Return every line below in which "built" appears.

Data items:
· · · · · · ·
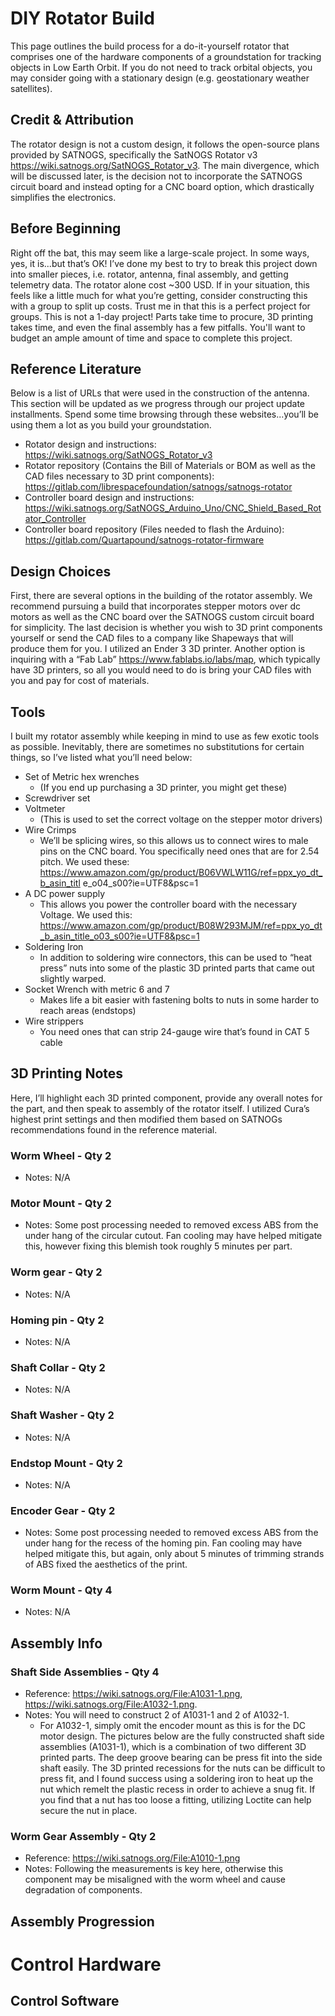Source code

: # DIY Rotator Build
This page outlines the build process for a do-it-yourself rotator that comprises one of the hardware components of a groundstation for tracking objects in Low Earth Orbit. If you do not need to track orbital objects, you may consider going with a stationary design (e.g. geostationary weather satellites).

## Credit & Attribution
The rotator design is not a custom design, it follows the open-source plans provided by SATNOGS, specifically the SatNOGS Rotator v3 https://wiki.satnogs.org/SatNOGS_Rotator_v3. The main divergence, which will be discussed later, is the decision not to incorporate the SATNOGS circuit board and instead opting for a CNC board option, which drastically simplifies the electronics.

## Before Beginning
Right off the bat, this may seem like a large-scale project. In some ways, yes, it is...but that’s OK! I’ve done my best to try to break this project down into smaller pieces, i.e. rotator, antenna, final assembly, and getting telemetry data. The rotator alone cost ~300 USD. If in your situation, this feels like a little much for what you’re getting, consider constructing this with a group to split up costs. Trust me in that this is a perfect project for groups. This is not a 1-day project! Parts take time to procure, 3D printing takes time, and even the final assembly has a few pitfalls. You'll want to budget an ample amount of time and space to complete this project.

## Reference Literature
Below is a list of URLs that were used in the construction of the antenna. This section will be updated as we progress through our project update installments. Spend some time browsing through these websites...you’ll be using them a lot as you build your groundstation. 
- Rotator design and instructions: https://wiki.satnogs.org/SatNOGS_Rotator_v3 
- Rotator repository (Contains the Bill of Materials or BOM as well as the CAD files necessary to 3D print components): https://gitlab.com/librespacefoundation/satnogs/satnogs-rotator 
- Controller board design and instructions: https://wiki.satnogs.org/SatNOGS_Arduino_Uno/CNC_Shield_Based_Rotator_Controller 
- Controller board repository (Files needed to flash the Arduino): https://gitlab.com/Quartapound/satnogs-rotator-firmware

## Design Choices
First, there are several options in the building of the rotator assembly. We recommend pursuing a build that incorporates stepper motors over dc motors as well as the CNC board over the SATNOGS custom circuit board for simplicity. The last decision is whether you wish to 3D print components yourself or send the CAD files to a company like Shapeways that will produce them for you. I utilized an Ender 3 3D printer. Another option is inquiring with a “Fab Lab” https://www.fablabs.io/labs/map, which typically have 3D printers, so all you would need to do is bring your CAD files with you and pay for cost of materials.

## Tools
I built my rotator assembly while keeping in mind to use as few exotic tools as possible. Inevitably, there are sometimes no substitutions for certain things, so I’ve listed what you’ll need below:
- Set of Metric hex wrenches
  - (If you end up purchasing a 3D printer, you might get these)
- Screwdriver set
- Voltmeter
  - (This is used to set the correct voltage on the stepper motor drivers)
- Wire Crimps
  - We’ll be splicing wires, so this allows us to connect wires to male pins on the CNC board. You specifically need ones that are for 2.54 pitch. We used these: https://www.amazon.com/gp/product/B06VWLW11G/ref=ppx_yo_dt_b_asin_titl e_o04_s00?ie=UTF8&psc=1
- A DC power supply
  - This allows you power the controller board with the necessary Voltage. We used this: https://www.amazon.com/gp/product/B08W293MJM/ref=ppx_yo_dt_b_asin_title_o03_s00?ie=UTF8&psc=1
- Soldering Iron
  - In addition to soldering wire connectors, this can be used to “heat press” nuts into some of the plastic 3D printed parts that came out slightly warped.
- Socket Wrench with metric 6 and 7
  - Makes life a bit easier with fastening bolts to nuts in some harder to reach areas (endstops)
- Wire strippers
  - You need ones that can strip 24-gauge wire that’s found in CAT 5 cable

## 3D Printing Notes
Here, I’ll highlight each 3D printed component, provide any overall notes for the part, and then speak to assembly of the rotator itself. I utilized Cura’s highest print settings and then modified them based on SATNOGs recommendations found in the reference material.

### Worm Wheel - Qty 2
- Notes: N/A

### Motor Mount - Qty 2
- Notes: Some post processing needed to removed excess ABS from the under hang of the circular cutout. Fan cooling may have helped mitigate this, however fixing this blemish took roughly 5 minutes per part.

### Worm gear - Qty 2
- Notes: N/A

### Homing pin - Qty 2
- Notes: N/A

### Shaft Collar - Qty 2
- Notes: N/A

### Shaft Washer - Qty 2
- Notes: N/A

### Endstop Mount - Qty 2
- Notes: N/A

### Encoder Gear - Qty 2
- Notes: Some post processing needed to removed excess ABS from the under hang for the recess of the homing pin. Fan cooling may have helped mitigate this, but again, only about 5 minutes of trimming strands of ABS fixed the aesthetics of the print.

### Worm Mount - Qty 4
- Notes: N/A

## Assembly Info

### Shaft Side Assemblies - Qty 4
- Reference: https://wiki.satnogs.org/File:A1031-1.png, https://wiki.satnogs.org/File:A1032-1.png.
- Notes: You will need to construct 2 of A1031-1 and 2 of A1032-1. 
  - For A1032-1, simply omit the encoder mount as this is for the DC motor design. The pictures below are the fully constructed shaft side assemblies (A1031-1), which is a combination of two different 3D printed parts. The deep groove bearing can be press fit into the side shaft easily. The 3D printed recessions for the nuts can be difficult to press fit, and I found success using a soldering iron to heat up the nut which remelt the plastic recess in order to achieve a snug fit. If you find that a nut has too loose a fitting, utilizing Loctite can help secure the nut in place.

### Worm Gear Assembly - Qty 2
- Reference: https://wiki.satnogs.org/File:A1010-1.png
- Notes: Following the measurements is key here, otherwise this component may be misaligned with the worm wheel and cause degradation of components.

## Assembly Progression

# Control Hardware

## Control Software
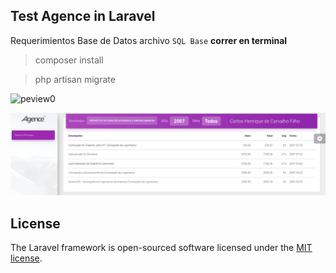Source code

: 

## Test Agence in Laravel
Requerimientos Base de Datos archivo `SQL Base`
**correr en terminal**
> composer install

> php artisan migrate

![peview0](https://raw.githubusercontent.com/julio899/AgenceTest/master/public/img/peview0.png)

![peview](https://raw.githubusercontent.com/julio899/AgenceTest/master/public/img/peview.png)

## License

The Laravel framework is open-sourced software licensed under the [MIT license](https://opensource.org/licenses/MIT).
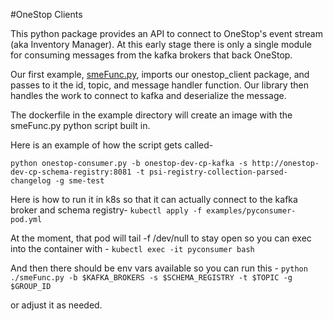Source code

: #OneStop Clients

This python package provides an API to connect to OneStop's event stream (aka Inventory Manager). At this early stage there is only a single module for consuming messages from the kafka brokers that back OneStop. 

Our first example, [smeFunc.py](#examples/smeFunc.py), imports our onestop_client package, and passes to it the id, topic, and message handler function. Our library then handles the work to connect to kafka and deserialize the message.

The dockerfile in the example directory will create an image with the smeFunc.py python script built in.

Here is an example of how the script gets called-

`python onestop-consumer.py -b onestop-dev-cp-kafka -s http://onestop-dev-cp-schema-registry:8081 -t psi-registry-collection-parsed-changelog -g sme-test`

Here is how to run it in k8s so that it can actually connect to the kafka broker and schema registry-
`kubectl apply -f examples/pyconsumer-pod.yml`

At the moment, that pod will tail -f /dev/null to stay open so you can exec into the container with -
`kubectl exec -it pyconsumer bash`

And then there should be env vars available so you can run this -
`python ./smeFunc.py -b $KAFKA_BROKERS -s $SCHEMA_REGISTRY -t $TOPIC -g $GROUP_ID`

or adjust it as needed.
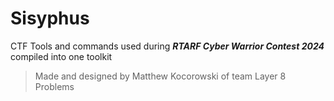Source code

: # **Sisyphus**

CTF Tools and commands used during _**RTARF Cyber Warrior Contest 2024**_ compiled into one toolkit

> Made and designed by Matthew Kocorowski of team Layer 8 Problems
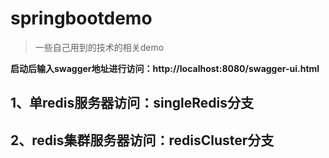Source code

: # springbootdemo
> 一些自己用到的技术的相关demo

**启动后输入swagger地址进行访问：http://localhost:8080/swagger-ui.html**

## 1、单redis服务器访问：singleRedis分支

## 2、redis集群服务器访问：redisCluster分支

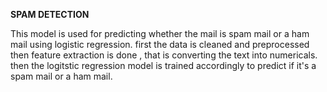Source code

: **SPAM DETECTION**



This model is used for predicting whether the mail is spam mail or a ham mail using logistic regression. first the data is cleaned and preprocessed then feature extraction is done , that is converting the text into numericals. then the logitstic regression model is trained accordingly to predict if it's a spam mail or a ham mail.
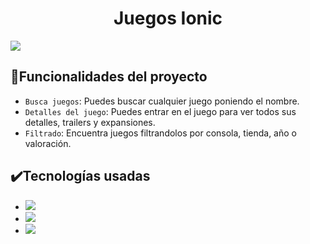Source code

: <h1 align="center">Juegos Ionic</h1>
<p align="left">
  <img src="https://img.shields.io/badge/ESTADO-EN%20DESARROLLO-green">
</p>

## :hammer:Funcionalidades del proyecto
- `Busca juegos`: Puedes buscar cualquier juego poniendo el nombre.
- `Detalles del juego`: Puedes entrar en el juego para ver todos sus detalles, trailers y expansiones.
- `Filtrado`: Encuentra juegos filtrandolos por consola, tienda, año o valoración.

## :heavy_check_mark:Tecnologías usadas
- <img src="https://img.shields.io/badge/IONIC-blue">
- <img src="https://img.shields.io/badge/TYPESCRIPT-darkblue">
- <img src="https://img.shields.io/badge/ANGULAR-darkred">
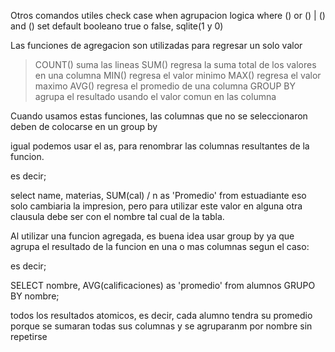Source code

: Otros comandos utiles
check
case when
agrupacion logica where () or () | () and ()
set default
booleano true o false, sqlite(1 y 0)

Las funciones de agregacion son utilizadas para regresar un solo valor
>COUNT() suma las lineas
SUM() regresa la suma total de los valores en una columna
MIN() regresa el valor minimo
MAX() regresa el valor maximo
AVG() regresa el promedio de una columna
GROUP BY agrupa el resultado usando el valor comun en las columna 

Cuando usamos estas funciones, las columnas que no se seleccionaron
deben de colocarse en un group by

igual podemos usar el as, para renombrar las columnas
resultantes de la funcion.

es decir;

select name, materias, SUM(cal) / n as 'Promedio' from estuadiante
eso solo cambiaria la impresion, pero para utilizar este valor en
alguna otra clausula debe ser con el nombre tal cual de la tabla.


Al utilizar una funcion agregada, es buena idea usar group by
ya que agrupa el resultado de la funcion en una o mas columnas segun
el caso:

es decir;

SELECT nombre, AVG(calificaciones) as 'promedio'
from alumnos
GRUPO BY nombre;

todos los resultados atomicos, es decir, cada alumno
tendra su promedio porque se sumaran todas sus columnas
y se agruparanm por nombre sin repetirse
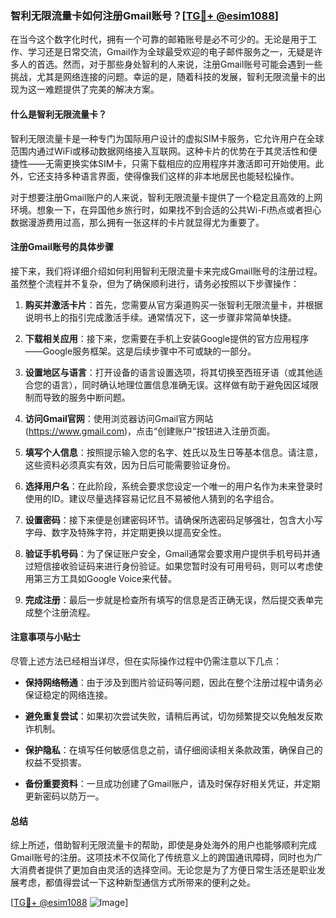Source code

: ### 智利无限流量卡如何注册Gmail账号？[[TG💪+ @esim1088](https://t.me/s/esim1088)]

在当今这个数字化时代，拥有一个可靠的邮箱账号是必不可少的。无论是用于工作、学习还是日常交流，Gmail作为全球最受欢迎的电子邮件服务之一，无疑是许多人的首选。然而，对于那些身处智利的人来说，注册Gmail账号可能会遇到一些挑战，尤其是网络连接的问题。幸运的是，随着科技的发展，智利无限流量卡的出现为这一难题提供了完美的解决方案。

#### 什么是智利无限流量卡？

智利无限流量卡是一种专门为国际用户设计的虚拟SIM卡服务，它允许用户在全球范围内通过WiFi或移动数据网络接入互联网。这种卡片的优势在于其灵活性和便捷性——无需更换实体SIM卡，只需下载相应的应用程序并激活即可开始使用。此外，它还支持多种语言界面，使得像我们这样的非本地居民也能轻松操作。

对于想要注册Gmail账户的人来说，智利无限流量卡提供了一个稳定且高效的上网环境。想象一下，在异国他乡旅行时，如果找不到合适的公共Wi-Fi热点或者担心数据漫游费用过高，那么拥有一张这样的卡片就显得尤为重要了。

#### 注册Gmail账号的具体步骤

接下来，我们将详细介绍如何利用智利无限流量卡来完成Gmail账号的注册过程。虽然整个流程并不复杂，但为了确保顺利进行，请务必按照以下步骤操作：

1. **购买并激活卡片**：首先，您需要从官方渠道购买一张智利无限流量卡，并根据说明书上的指引完成激活手续。通常情况下，这一步骤非常简单快捷。
   
2. **下载相关应用**：接下来，您需要在手机上安装Google提供的官方应用程序——Google服务框架。这是后续步骤中不可或缺的一部分。

3. **设置地区与语言**：打开设备的语言设置选项，将其切换至西班牙语（或其他适合您的语言），同时确认地理位置信息准确无误。这样做有助于避免因区域限制而导致的服务中断问题。

4. **访问Gmail官网**：使用浏览器访问Gmail官方网站 (https://www.gmail.com)，点击“创建账户”按钮进入注册页面。

5. **填写个人信息**：按照提示输入您的名字、姓氏以及生日等基本信息。请注意，这些资料必须真实有效，因为日后可能需要验证身份。

6. **选择用户名**：在此阶段，系统会要求您设定一个唯一的用户名作为未来登录时使用的ID。建议尽量选择容易记忆且不易被他人猜到的名字组合。

7. **设置密码**：接下来便是创建密码环节。请确保所选密码足够强壮，包含大小写字母、数字及特殊字符，并定期更换以提高安全性。

8. **验证手机号码**：为了保证账户安全，Gmail通常会要求用户提供手机号码并通过短信接收验证码来进行身份验证。如果您暂时没有可用号码，则可以考虑使用第三方工具如Google Voice来代替。

9. **完成注册**：最后一步就是检查所有填写的信息是否正确无误，然后提交表单完成整个注册流程。

#### 注意事项与小贴士

尽管上述方法已经相当详尽，但在实际操作过程中仍需注意以下几点：

- **保持网络畅通**：由于涉及到图片验证码等问题，因此在整个注册过程中请务必保证稳定的网络连接。
  
- **避免重复尝试**：如果初次尝试失败，请稍后再试，切勿频繁提交以免触发反欺诈机制。

- **保护隐私**：在填写任何敏感信息之前，请仔细阅读相关条款政策，确保自己的权益不受损害。

- **备份重要资料**：一旦成功创建了Gmail账户，请及时保存好相关凭证，并定期更新密码以防万一。

#### 总结

综上所述，借助智利无限流量卡的帮助，即使是身处海外的用户也能够顺利完成Gmail账号的注册。这项技术不仅简化了传统意义上的跨国通讯障碍，同时也为广大消费者提供了更加自由灵活的选择空间。无论您是为了方便日常生活还是职业发展考虑，都值得尝试一下这种新型通信方式所带来的便利之处。

[[TG💪+ @esim1088](https://t.me/s/esim1088) ![Image](https://i.postimg.cc/4NQfJmqS/Snipaste-2025-05-13-00-14-12.png)]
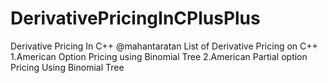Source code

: DerivativePricingInCPlusPlus
============================

Derivative Pricing In C++
@mahantaratan
List of Derivative Pricing on C++
1.American Option Pricing using Binomial Tree
2.American Partial option Pricing Using Binomial Tree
· · · · · · ·
Solution for this problem>
I built my rotator assembly while keeping in mind to use as few exotic tools as possible. Inevitably, there are sometimes no substitutions for certain things, so I’ve listed what you’ll need below:
The dockerfile in the example directory will create an image with the smeFunc.py python script built in.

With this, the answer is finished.